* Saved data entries
------------

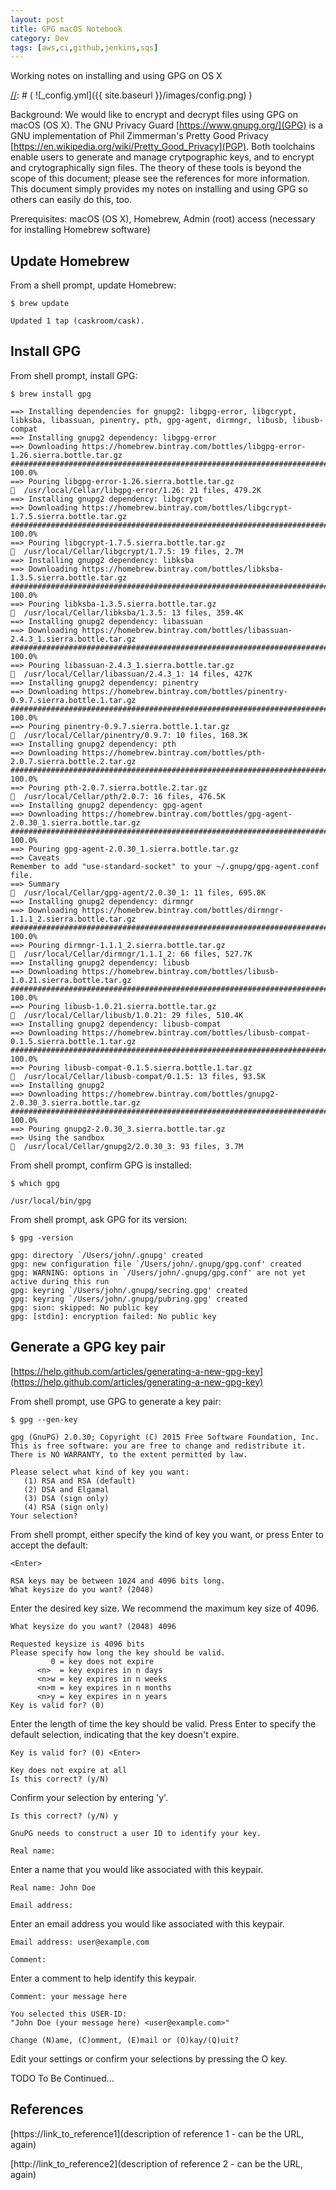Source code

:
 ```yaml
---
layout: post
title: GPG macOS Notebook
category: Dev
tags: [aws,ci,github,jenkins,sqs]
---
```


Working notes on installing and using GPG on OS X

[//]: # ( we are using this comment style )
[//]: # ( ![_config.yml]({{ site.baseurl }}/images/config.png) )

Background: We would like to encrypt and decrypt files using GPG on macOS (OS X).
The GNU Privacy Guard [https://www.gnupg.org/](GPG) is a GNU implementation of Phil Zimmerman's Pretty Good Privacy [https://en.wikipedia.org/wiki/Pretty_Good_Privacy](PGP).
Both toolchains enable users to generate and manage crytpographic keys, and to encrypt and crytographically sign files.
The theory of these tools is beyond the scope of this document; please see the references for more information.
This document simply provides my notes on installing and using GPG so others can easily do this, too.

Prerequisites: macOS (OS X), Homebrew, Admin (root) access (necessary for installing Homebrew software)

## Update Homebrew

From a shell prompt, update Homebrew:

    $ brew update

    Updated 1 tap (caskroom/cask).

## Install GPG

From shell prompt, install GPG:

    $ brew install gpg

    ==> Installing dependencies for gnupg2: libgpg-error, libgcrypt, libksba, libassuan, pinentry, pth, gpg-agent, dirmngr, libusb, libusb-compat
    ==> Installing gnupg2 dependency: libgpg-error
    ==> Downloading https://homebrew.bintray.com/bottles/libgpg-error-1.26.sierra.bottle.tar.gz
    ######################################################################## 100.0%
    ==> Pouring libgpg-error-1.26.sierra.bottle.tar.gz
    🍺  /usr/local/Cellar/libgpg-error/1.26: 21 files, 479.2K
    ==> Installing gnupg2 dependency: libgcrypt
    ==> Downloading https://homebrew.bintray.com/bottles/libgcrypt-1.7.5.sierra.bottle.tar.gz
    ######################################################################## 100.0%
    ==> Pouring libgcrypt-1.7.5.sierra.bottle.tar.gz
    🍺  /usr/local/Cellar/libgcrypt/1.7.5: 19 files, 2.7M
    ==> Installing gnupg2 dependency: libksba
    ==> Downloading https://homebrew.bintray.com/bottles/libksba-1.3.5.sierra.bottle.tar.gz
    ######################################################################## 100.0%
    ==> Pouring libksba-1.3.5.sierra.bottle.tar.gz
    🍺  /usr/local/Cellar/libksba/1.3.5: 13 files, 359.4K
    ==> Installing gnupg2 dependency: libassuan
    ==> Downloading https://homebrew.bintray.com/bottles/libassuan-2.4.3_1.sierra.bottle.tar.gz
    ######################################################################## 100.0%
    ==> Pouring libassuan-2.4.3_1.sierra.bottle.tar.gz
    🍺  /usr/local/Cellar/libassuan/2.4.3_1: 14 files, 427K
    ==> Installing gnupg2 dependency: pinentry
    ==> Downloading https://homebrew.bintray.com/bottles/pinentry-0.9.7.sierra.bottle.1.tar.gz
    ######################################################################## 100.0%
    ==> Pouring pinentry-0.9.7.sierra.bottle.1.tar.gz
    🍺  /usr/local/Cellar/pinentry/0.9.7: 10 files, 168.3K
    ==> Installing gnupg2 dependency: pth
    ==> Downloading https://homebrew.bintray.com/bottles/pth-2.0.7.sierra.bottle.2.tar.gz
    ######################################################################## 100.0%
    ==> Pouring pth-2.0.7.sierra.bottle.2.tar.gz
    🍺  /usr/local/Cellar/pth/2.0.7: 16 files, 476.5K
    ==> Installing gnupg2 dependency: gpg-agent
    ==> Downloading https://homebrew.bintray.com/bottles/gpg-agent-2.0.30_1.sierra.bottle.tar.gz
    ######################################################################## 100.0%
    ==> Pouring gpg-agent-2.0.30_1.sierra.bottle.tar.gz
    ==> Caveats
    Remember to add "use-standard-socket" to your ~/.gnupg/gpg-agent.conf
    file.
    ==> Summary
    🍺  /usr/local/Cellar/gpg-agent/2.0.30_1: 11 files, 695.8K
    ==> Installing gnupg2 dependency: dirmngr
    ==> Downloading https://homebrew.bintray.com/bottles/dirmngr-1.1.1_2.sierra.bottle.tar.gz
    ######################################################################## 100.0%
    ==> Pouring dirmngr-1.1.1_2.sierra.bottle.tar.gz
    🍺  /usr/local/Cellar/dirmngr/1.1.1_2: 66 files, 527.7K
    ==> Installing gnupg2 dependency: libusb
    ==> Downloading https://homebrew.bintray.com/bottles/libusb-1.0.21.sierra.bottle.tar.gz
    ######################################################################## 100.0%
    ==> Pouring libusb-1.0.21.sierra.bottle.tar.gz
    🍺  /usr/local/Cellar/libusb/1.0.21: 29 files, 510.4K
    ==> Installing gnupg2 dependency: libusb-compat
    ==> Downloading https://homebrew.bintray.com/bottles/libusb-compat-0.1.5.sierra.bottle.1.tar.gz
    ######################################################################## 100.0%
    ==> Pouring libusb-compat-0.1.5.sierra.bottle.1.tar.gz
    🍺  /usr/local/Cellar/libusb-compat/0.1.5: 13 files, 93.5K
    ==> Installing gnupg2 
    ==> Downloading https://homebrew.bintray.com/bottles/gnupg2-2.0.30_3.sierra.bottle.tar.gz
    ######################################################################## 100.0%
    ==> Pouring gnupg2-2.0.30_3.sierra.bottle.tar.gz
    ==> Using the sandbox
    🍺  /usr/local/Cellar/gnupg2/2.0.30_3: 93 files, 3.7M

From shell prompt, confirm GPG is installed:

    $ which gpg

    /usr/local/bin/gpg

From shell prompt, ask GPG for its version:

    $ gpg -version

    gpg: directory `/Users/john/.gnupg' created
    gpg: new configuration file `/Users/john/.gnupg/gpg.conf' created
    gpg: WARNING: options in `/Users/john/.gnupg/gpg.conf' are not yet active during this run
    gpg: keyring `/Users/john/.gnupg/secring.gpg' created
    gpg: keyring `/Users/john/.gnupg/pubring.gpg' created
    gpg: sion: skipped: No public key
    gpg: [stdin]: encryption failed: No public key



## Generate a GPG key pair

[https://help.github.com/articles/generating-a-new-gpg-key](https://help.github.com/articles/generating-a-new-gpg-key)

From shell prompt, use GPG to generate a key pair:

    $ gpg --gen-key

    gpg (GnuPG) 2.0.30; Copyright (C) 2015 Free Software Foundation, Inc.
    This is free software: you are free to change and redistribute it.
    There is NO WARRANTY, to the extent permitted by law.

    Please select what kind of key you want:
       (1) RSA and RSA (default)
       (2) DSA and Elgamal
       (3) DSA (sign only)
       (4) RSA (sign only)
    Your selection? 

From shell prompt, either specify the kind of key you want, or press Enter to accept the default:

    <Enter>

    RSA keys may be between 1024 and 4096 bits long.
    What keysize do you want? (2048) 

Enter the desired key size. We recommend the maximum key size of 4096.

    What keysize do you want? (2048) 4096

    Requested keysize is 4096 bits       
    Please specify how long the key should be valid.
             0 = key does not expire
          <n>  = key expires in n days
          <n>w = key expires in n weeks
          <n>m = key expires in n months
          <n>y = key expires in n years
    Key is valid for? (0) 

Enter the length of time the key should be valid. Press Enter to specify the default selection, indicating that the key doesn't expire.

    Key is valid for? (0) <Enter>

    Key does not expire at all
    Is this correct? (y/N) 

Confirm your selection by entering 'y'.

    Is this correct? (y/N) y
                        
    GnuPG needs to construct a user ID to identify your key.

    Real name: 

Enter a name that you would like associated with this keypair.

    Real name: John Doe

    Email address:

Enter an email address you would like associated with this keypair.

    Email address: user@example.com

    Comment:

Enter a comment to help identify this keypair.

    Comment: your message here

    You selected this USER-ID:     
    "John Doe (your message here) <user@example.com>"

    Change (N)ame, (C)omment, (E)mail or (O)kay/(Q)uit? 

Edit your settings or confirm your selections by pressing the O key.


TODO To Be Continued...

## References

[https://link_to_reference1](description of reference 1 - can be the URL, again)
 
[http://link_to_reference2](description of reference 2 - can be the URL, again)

------------

* Task description
Tally the lines of the records that contain the word "long", then give only the tally.

* Answer below
2